Release dates anf formats for "Better Off Alone"
| Region | Date | Format(s) | Label(s) | Ref(s). |
|---|---|---|---|---|
| Netherlands | December 1998 | 12-inch vinyl; CD; | Violent |  |
| Europe | 4 June 1999 | CD | Orbit; Virgin; |  |
| United Kingdom | 19 July 1999 | 12-inch vinyl; CD; cassette; | Positiva; Violent; |  |
| United States | 29 February 2000 | Rhythmic contemporary; contemporary hit radio; | Republic; Universal; |  |

==Cover versions and samples==
- In 2008, the main melody of the song was sampled by producer Johnny Juliano in "Say Yeah" by Wiz Khalifa, which added the Roland TR-808 as well as drum machine claps to the existing melody. Hip hop and trap producer AraabMuzik stated that sampling the song was initially what led him to sampling "trance and really upbeat dance music". The song was sampled by him in "South Beach" by 40 Cal featuring Duke Da God.

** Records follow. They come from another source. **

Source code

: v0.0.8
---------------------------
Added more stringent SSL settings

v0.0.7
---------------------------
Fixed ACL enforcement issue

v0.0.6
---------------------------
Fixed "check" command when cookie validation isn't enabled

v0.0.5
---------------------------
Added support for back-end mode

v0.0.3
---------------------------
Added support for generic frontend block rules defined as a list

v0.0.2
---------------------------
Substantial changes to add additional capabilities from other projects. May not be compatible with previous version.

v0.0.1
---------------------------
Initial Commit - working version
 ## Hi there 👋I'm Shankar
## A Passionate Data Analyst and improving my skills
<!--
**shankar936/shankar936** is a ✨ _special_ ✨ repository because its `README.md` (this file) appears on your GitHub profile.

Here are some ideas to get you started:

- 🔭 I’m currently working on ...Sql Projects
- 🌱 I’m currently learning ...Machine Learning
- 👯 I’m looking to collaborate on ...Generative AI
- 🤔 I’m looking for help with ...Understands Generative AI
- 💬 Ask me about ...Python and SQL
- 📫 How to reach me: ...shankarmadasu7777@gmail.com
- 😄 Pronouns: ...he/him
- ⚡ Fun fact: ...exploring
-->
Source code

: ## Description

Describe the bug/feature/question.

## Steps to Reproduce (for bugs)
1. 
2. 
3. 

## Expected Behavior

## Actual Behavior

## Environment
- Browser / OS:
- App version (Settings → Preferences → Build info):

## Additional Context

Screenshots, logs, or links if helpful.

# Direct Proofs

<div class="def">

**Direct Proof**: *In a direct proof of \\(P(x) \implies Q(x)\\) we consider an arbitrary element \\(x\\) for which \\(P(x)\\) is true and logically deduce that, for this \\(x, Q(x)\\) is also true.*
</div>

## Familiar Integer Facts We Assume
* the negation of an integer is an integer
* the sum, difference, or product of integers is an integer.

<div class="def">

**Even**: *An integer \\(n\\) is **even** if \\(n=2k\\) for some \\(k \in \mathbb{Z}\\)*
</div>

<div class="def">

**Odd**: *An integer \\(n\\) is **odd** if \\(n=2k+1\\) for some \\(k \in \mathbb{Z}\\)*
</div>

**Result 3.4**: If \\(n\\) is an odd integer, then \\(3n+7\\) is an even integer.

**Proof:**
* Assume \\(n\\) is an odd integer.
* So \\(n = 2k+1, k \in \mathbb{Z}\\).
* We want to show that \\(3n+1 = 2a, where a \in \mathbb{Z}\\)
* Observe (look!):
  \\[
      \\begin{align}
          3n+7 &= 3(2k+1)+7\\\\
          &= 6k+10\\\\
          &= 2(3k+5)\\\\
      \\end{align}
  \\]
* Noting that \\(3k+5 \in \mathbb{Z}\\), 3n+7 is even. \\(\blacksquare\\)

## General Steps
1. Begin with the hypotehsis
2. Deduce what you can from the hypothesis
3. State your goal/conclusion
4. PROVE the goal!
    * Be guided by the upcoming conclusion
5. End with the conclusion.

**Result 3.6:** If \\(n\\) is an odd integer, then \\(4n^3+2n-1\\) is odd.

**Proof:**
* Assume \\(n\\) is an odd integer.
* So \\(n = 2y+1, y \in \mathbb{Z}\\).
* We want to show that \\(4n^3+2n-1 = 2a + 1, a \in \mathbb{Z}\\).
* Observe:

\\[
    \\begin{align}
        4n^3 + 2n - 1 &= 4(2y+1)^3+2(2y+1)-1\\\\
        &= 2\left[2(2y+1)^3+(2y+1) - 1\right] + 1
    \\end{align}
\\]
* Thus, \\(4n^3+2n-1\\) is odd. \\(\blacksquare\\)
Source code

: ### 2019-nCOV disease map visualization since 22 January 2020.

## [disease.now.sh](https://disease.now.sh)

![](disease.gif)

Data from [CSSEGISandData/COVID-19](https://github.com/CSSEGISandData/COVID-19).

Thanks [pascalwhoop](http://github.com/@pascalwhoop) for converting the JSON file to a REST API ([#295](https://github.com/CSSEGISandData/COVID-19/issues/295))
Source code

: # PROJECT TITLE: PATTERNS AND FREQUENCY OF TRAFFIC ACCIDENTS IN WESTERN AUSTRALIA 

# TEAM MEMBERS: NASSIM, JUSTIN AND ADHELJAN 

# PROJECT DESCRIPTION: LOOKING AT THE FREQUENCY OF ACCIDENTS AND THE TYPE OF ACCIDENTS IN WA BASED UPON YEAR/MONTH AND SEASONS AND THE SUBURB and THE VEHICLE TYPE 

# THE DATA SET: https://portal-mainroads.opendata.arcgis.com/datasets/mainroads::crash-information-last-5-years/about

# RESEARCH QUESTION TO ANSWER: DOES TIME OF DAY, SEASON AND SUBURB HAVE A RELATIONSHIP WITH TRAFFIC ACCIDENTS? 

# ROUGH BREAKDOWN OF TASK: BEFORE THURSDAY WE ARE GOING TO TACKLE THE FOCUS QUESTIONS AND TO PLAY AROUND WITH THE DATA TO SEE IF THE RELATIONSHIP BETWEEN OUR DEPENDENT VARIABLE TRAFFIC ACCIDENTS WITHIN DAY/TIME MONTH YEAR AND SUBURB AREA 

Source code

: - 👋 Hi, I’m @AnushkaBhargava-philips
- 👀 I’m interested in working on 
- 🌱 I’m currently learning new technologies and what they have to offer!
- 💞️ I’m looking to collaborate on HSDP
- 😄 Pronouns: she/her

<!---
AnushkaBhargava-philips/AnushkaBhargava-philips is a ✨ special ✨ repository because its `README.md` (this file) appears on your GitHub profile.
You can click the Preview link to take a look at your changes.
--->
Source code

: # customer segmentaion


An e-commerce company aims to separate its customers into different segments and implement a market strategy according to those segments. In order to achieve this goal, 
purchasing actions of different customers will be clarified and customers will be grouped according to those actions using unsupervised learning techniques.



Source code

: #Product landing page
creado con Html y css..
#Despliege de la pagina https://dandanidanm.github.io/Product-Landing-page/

- In 2011, witch house group Salem covered the song on their EP I'm Still in the Night.
- In 2013, the main melody of the song was sampled in David Guetta's 2013 song "Play Hard" featuring Ne-Yo and Akon.
- Lindsay Lohan's 2019 track "Xanax" is built around a slowed-down sample of the song.
- Canadian pop band Purity Ring also released a cover of the song on 29 September 2020.
- The main beat of Save Me, made in February 2020 by Bruno Martini, Avian Grays and TRIXL, Feat. Mayra, is also taken from this song.
- Dutch DJ San Holo recorded a guitar version of the song, and published it on his Twitter feed on 2 August 2021.
- In 2022, Darwin Núñez joined Liverpool F.C. from S.L. Benfica. Soon after his signing, a chant about him set to the tune of "Better Off Alone" was popularised on social media.
- In 2023, Kim Petras and Nicki Minaj released "Alone", featuring a sample of the song.
- In 2023, Sam Feldt and Jonas Blue released "Crying on the Dancefloor", featuring a sample of the song.
- In 2023, Alan Walker, Dash Berlin and Vikkstar released "Better Off (Alone, Pt. III)", featuring a sample of the song.
- In 2024, Midwife, project of American shoegaze artist Madeline Johnston, covered the song for the album No Depression in Heaven.